Me? I’m saving myself for a fair-haired Englishman who is oblivious to my existence.
I enter Dawson’s number into my phone, walk to my bathroom and start filling up a bath. I dust the coffee table while the water's running. My twin Izzy's the one footing the bill for the rent and pretty much everything else. I'm the one who does all the cleaning. It sucks, but so does everything else about being Boring Blaire in comparison to Sizzling Izzy.
I run the magic swipe along a picture of my sister and me. I’m petite, slim with curvy hips. Lily-white skin, full lips and dark, wavy hair with blue tips. I have freckles sprinkled on my nose and high on my cheeks. I guess I’m like, air-hostess hot. Meaning I look better than the average girl but nowhere near as perfect as those girls in the magazines.
But Isabelle? Pffft. She is that girl from the magazine cover. Taller, slimmer and prettier by a mile. Higher cheekbones, deeper shade of blue eyes and the aura of a goddess. Izzy basically makes me look like a beta version of her. So at eighteen, instead of debating what to do with her life (like me), she decided to become a model and make tons of money off her beauty.
Currently, Isabelle Stern is traveling the world as a lingerie-wearing Elizabeth’s Passion Fairy, visiting everywhere and living the life, while I’m attending a shitty university and serving lukewarm beer in a neighborhood bar to make ends meet.

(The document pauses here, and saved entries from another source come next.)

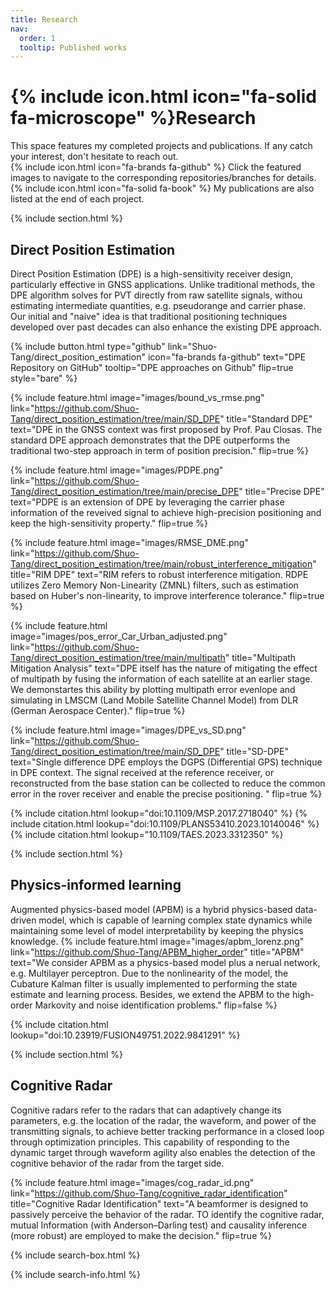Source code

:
 ```yaml
---
title: Research
nav:
  order: 1
  tooltip: Published works
---
```


# {% include icon.html icon="fa-solid fa-microscope" %}Research

This space features my completed projects and publications. If any catch your interest, don't hesitate to reach out.  
{%
  include icon.html
  icon="fa-brands fa-github"
%}
Click the featured images to navigate to the corresponding repositories/branches for details.  
{%
  include icon.html
  icon="fa-solid fa-book"
%}
My publications are also listed at the end of each project.

{% include section.html %}

## Direct Position Estimation 
Direct Position Estimation (DPE) is a high-sensitivity receiver design, particularly effective in GNSS applications. Unlike traditional methods, the DPE algorithm solves for PVT directly from raw satellite signals, withou estimating intermediate quantities, e.g. pseudorange and carrier phase.  
Our initial and "naive" idea is that traditional positioning techniques developed over past decades can also enhance the existing DPE approach.  

{%
  include button.html
  type="github"
  link="Shuo-Tang/direct_position_estimation"
  icon="fa-brands fa-github"
  text="DPE Repository on GitHub"
  tooltip="DPE approaches on Github"
  flip=true
  style="bare"
 %}

{%
  include feature.html
  image="images/bound_vs_rmse.png"
  link="https://github.com/Shuo-Tang/direct_position_estimation/tree/main/SD_DPE"
  title="Standard DPE"
  text="DPE in the GNSS context was first proposed by Prof. Pau Closas. The standard DPE approach demonstrates that the DPE outperforms the traditional two-step approach in term of position precision."
  flip=true
%}

{%
  include feature.html
  image="images/PDPE.png"
  link="https://github.com/Shuo-Tang/direct_position_estimation/tree/main/precise_DPE"
  title="Precise DPE"
  text="PDPE is an extension of DPE by leveraging the carrier phase information of the reveived signal to achieve high-precision positioning and keep the high-sensitivity property."
  flip=true
%}

{%
  include feature.html
  image="images/RMSE_DME.png"
  link="https://github.com/Shuo-Tang/direct_position_estimation/tree/main/robust_interference_mitigation"
  title="RIM DPE"
  text="RIM refers to robust interference mitigation. RDPE utilizes Zero Memory Non-Linearity (ZMNL) filters, such as estimation based on Huber's non-linearity, to improve interference tolerance."
  flip=true
%}

{%
  include feature.html
  image="images/pos_error_Car_Urban_adjusted.png"
  link="https://github.com/Shuo-Tang/direct_position_estimation/tree/main/multipath"
  title="Multipath Mitigation Analysis"
  text="DPE itself has the nature of mitigating the effect of multipath by fusing the information of each satellite at an earlier stage. We demonstartes this ability by plotting multipath error evenlope and simulating in LMSCM (Land Mobile Satellite Channel Model) from DLR (German Aerospace Center)."
  flip=true
%}

{%
  include feature.html
  image="images/DPE_vs_SD.png"
  link="https://github.com/Shuo-Tang/direct_position_estimation/tree/main/SD_DPE"
  title="SD-DPE"
  text="Single difference DPE employs the DGPS (Differential GPS) technique in DPE context. The signal received at the reference receiver, or reconstructed from the base station can be collected to reduce the common error in the rover receiver and enable the precise positioning. "
  flip=true
%}

{%
  include citation.html
  lookup="doi:10.1109/MSP.2017.2718040"
%}
{%
  include citation.html
  lookup="doi:10.1109/PLANS53410.2023.10140046"
%}
{%
  include citation.html
  lookup="10.1109/TAES.2023.3312350"
%}

{% include section.html %}
## Physics-informed learning
Augmented physics-based model (APBM) is a hybrid physics-based data-driven model, which is capable of learning complex state dynamics while maintaining some level of model interpretability by keeping the physics knowledge.
{%
  include feature.html
  image="images/apbm_lorenz.png"
  link="https://github.com/Shuo-Tang/APBM_higher_order"
  title="APBM"
  text="We consider APBM as a physics-based model plus a nerual network, e.g. Multilayer perceptron. Due to the nonlinearity of the model, the Cubature Kalman filter is usually implemented to performing the state estimate and learning process. Besides, we extend the APBM to the high-order Markovity and noise identification problems."
  flip=false
%} 

{%
  include citation.html
  lookup="doi:10.23919/FUSION49751.2022.9841291"
%}

{% include section.html %}
## Cognitive Radar
Cognitive radars refer to the radars that can adaptively change its parameters, e.g. the location of the radar, the waveform, and power of the transmitting signals, to achieve better tracking performance in a closed loop through optimization principles. 
This capability of responding to the dynamic target through waveform agility also enables the detection of the cognitive behavior of the radar from the target side.

{%
  include feature.html
  image="images/cog_radar_id.png"
  link="https://github.com/Shuo-Tang/cognitive_radar_identification"
  title="Cognitive Radar Identification"
  text="A beamformer is designed to passively perceive the behavior of the radar. TO identify the cognitive radar, mutual Information (with Anderson–Darling test) and causality inference (more robust) are employed to make the decision."
  flip=true
%}  


{% include search-box.html %}

{% include search-info.html %}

Even so, when I’m not working night shifts at Ned’s and she’s not rolling around on an exotic beach in her underwear, Izzy and I have a routine.
I hear my phone ringing, walk back to the bathroom, turn off the faucet and slide a finger into the water to check the temperature.
"Izzy," I answer and instinctively distance the phone from my ear.
“Sissy!” my sister squeals back. She may be gorgeous, but her high-pitched voice could crack double-glazed windows.
“Where’s your skinny ass today?” I sit on the edge of the bathtub, circling my finger in the water.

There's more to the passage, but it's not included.